[[ RECORDS PROVIDED open ]]
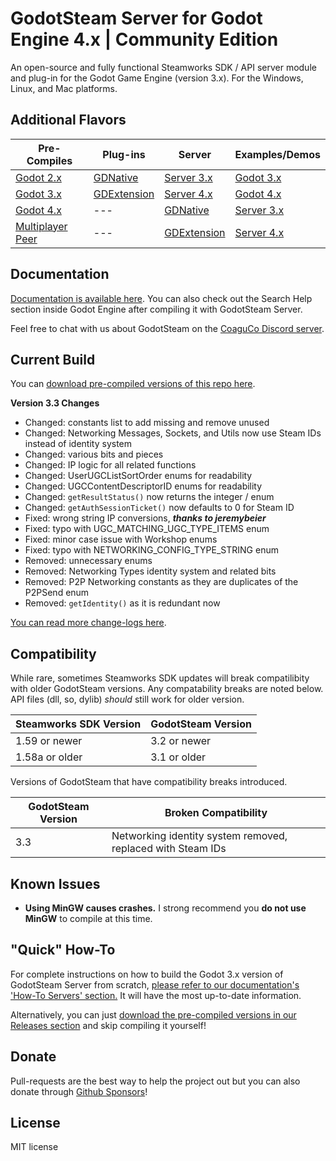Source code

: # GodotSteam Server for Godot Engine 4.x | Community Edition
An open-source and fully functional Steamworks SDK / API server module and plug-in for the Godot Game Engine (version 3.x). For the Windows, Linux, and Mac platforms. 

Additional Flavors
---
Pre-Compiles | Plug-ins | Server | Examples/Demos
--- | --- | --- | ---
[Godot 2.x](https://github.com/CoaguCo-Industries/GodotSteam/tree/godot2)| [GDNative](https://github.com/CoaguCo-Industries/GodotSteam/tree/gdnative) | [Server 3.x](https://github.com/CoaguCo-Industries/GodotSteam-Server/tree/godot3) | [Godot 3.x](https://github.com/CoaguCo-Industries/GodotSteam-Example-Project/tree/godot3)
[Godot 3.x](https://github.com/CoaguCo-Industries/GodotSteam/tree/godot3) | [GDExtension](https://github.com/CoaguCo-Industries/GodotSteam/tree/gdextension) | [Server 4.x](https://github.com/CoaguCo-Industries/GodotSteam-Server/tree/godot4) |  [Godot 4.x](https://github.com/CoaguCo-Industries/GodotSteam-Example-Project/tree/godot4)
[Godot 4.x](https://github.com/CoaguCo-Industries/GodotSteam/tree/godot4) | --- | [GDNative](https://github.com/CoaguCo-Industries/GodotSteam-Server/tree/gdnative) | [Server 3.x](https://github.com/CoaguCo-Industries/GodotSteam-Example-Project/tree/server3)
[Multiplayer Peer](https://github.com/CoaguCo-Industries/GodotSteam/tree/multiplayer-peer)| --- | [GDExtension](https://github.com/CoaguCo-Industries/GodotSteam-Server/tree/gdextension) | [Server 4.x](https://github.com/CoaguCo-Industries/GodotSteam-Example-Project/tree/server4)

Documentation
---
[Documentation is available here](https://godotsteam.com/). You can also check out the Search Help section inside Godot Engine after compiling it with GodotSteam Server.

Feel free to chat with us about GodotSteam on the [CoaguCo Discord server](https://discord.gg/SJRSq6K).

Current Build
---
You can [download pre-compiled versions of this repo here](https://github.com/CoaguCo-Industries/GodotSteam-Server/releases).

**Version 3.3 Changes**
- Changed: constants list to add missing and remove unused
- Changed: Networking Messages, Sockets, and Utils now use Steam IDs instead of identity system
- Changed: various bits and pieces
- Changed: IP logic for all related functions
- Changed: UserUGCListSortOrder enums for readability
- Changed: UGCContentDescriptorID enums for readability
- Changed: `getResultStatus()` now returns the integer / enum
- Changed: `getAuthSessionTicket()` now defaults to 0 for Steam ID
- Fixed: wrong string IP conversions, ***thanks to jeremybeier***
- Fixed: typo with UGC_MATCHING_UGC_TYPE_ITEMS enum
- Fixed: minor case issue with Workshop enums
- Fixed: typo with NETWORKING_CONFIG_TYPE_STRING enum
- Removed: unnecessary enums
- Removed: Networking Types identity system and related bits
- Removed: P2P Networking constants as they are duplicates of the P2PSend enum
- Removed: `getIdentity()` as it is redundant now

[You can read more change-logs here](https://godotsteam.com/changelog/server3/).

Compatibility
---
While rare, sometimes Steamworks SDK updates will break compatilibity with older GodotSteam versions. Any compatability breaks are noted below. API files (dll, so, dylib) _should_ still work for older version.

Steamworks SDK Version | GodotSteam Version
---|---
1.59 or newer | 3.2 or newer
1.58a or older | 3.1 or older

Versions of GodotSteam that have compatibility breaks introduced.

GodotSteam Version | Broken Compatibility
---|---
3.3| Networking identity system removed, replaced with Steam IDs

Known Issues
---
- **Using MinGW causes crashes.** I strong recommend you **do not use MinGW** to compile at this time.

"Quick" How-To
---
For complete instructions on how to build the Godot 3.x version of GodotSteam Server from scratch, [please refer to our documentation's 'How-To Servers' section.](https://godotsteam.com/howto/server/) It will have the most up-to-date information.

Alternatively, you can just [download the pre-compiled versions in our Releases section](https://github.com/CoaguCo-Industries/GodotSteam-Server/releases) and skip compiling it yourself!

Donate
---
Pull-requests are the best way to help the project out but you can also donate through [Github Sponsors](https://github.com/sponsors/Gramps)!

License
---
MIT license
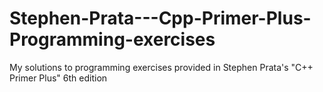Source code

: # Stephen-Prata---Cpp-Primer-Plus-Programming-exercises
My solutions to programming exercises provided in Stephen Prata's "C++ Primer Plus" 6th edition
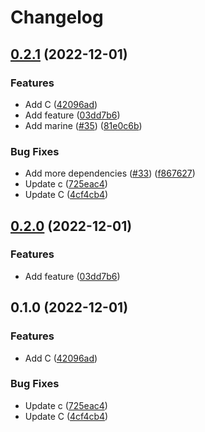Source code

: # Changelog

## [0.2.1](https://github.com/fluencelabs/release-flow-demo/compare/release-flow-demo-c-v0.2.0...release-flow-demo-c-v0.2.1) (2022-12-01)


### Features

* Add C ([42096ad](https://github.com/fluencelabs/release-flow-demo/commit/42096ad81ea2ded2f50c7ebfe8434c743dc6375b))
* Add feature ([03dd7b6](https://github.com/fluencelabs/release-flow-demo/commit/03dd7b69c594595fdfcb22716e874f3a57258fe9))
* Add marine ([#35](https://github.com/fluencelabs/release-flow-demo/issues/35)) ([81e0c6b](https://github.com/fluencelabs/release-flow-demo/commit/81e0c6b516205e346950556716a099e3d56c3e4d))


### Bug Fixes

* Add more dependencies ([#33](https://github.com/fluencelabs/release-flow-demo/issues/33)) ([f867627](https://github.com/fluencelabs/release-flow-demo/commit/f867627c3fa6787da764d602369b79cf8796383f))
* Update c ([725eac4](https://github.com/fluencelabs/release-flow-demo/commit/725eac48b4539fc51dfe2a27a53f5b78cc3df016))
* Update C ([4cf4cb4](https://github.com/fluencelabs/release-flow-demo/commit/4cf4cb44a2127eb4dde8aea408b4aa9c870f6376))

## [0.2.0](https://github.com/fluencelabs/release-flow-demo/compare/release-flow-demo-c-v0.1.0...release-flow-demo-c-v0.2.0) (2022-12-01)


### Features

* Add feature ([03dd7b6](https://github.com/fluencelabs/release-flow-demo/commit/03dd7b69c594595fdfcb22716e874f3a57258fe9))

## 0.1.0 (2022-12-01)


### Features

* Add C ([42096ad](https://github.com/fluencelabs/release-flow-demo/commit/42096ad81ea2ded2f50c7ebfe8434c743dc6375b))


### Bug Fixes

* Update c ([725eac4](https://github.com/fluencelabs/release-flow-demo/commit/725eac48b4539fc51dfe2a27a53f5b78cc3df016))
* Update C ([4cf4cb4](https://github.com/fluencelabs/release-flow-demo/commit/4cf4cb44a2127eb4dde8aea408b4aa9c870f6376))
[[ RECORDS PROVIDED closed ]]
In the listing above, find the line with "- Changed: constants" and the line with "- Removed: Networking", then print exactly those lines and every line between them.

- Changed: constants list to add missing and remove unused
- Changed: Networking Messages, Sockets, and Utils now use Steam IDs instead of identity system
- Changed: various bits and pieces
- Changed: IP logic for all related functions
- Changed: UserUGCListSortOrder enums for readability
- Changed: UGCContentDescriptorID enums for readability
- Changed: `getResultStatus()` now returns the integer / enum
- Changed: `getAuthSessionTicket()` now defaults to 0 for Steam ID
- Fixed: wrong string IP conversions, ***thanks to jeremybeier***
- Fixed: typo with UGC_MATCHING_UGC_TYPE_ITEMS enum
- Fixed: minor case issue with Workshop enums
- Fixed: typo with NETWORKING_CONFIG_TYPE_STRING enum
- Removed: unnecessary enums
- Removed: Networking Types identity system and related bits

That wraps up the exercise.